_TASK TO CARRY OUT_
Only the line containing "#### To Be Burned: 100" and those after it, up to the end of the records below, are to be set down, exactly as written.

_DATA SUPPLIED_
────────

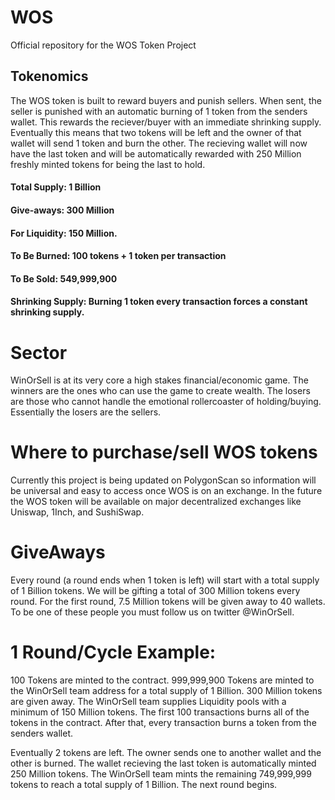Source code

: # WOS
Official repository for the WOS Token Project

## Tokenomics
The WOS token is built to reward buyers and punish sellers. When sent, the seller is punished with an automatic burning of 1 token from the senders wallet. This rewards the reciever/buyer with an immediate shrinking supply. Eventually this means that two tokens will be left and the owner of that wallet will send 1 token and burn the other. The recieving wallet will now have the last token and will be automatically rewarded with 250 Million freshly minted tokens for being the last to hold.

#### Total Supply: 1 Billion

#### Give-aways: 300 Million

#### For Liquidity: 150 Million.

#### To Be Burned: 100 tokens + 1 token per transaction

#### To Be Sold: 549,999,900

#### Shrinking Supply: Burning 1 token every transaction forces a constant shrinking supply.

# Sector
WinOrSell is at its very core a high stakes financial/economic game. The winners are the ones who can use the game to create wealth. The losers are those who cannot handle the emotional rollercoaster of holding/buying. Essentially the losers are the sellers.

# Where to purchase/sell WOS tokens
Currently this project is being updated on PolygonScan so information will be universal and easy to access once WOS is on an exchange. In the future the WOS token will be available on major decentralized exchanges like Uniswap, 1Inch, and SushiSwap.

# GiveAways
Every round (a round ends when 1 token is left) will start with a total supply of 1 Billion tokens. We will be gifting a total of 300 Million tokens every round. For the first round, 7.5 Million tokens will be given away to 40 wallets. To be one of these people you must follow us on twitter @WinOrSell.

# 1 Round/Cycle Example:
100 Tokens are minted to the contract. 999,999,900 Tokens are minted to the WinOrSell team address for a total supply of 1 Billion. 300 Million tokens are given away. The WinOrSell team supplies Liquidity pools with a minimum of 150 Million tokens. The first 100 transactions burns all of the tokens in the contract. After that, every transaction burns a token from the senders wallet.

Eventually 2 tokens are left. The owner sends one to another wallet and the other is burned. The wallet recieving the last token is automatically minted 250 Million tokens. The WinOrSell team mints the remaining 749,999,999 tokens to reach a total supply of 1 Billion. The next round begins.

────────

_EXERCISE SOLUTION_
#### To Be Burned: 100 tokens + 1 token per transaction

#### To Be Sold: 549,999,900

#### Shrinking Supply: Burning 1 token every transaction forces a constant shrinking supply.

# Sector
WinOrSell is at its very core a high stakes financial/economic game. The winners are the ones who can use the game to create wealth. The losers are those who cannot handle the emotional rollercoaster of holding/buying. Essentially the losers are the sellers.

# Where to purchase/sell WOS tokens
Currently this project is being updated on PolygonScan so information will be universal and easy to access once WOS is on an exchange. In the future the WOS token will be available on major decentralized exchanges like Uniswap, 1Inch, and SushiSwap.

# GiveAways
Every round (a round ends when 1 token is left) will start with a total supply of 1 Billion tokens. We will be gifting a total of 300 Million tokens every round. For the first round, 7.5 Million tokens will be given away to 40 wallets. To be one of these people you must follow us on twitter @WinOrSell.

# 1 Round/Cycle Example:
100 Tokens are minted to the contract. 999,999,900 Tokens are minted to the WinOrSell team address for a total supply of 1 Billion. 300 Million tokens are given away. The WinOrSell team supplies Liquidity pools with a minimum of 150 Million tokens. The first 100 transactions burns all of the tokens in the contract. After that, every transaction burns a token from the senders wallet.

Eventually 2 tokens are left. The owner sends one to another wallet and the other is burned. The wallet recieving the last token is automatically minted 250 Million tokens. The WinOrSell team mints the remaining 749,999,999 tokens to reach a total supply of 1 Billion. The next round begins.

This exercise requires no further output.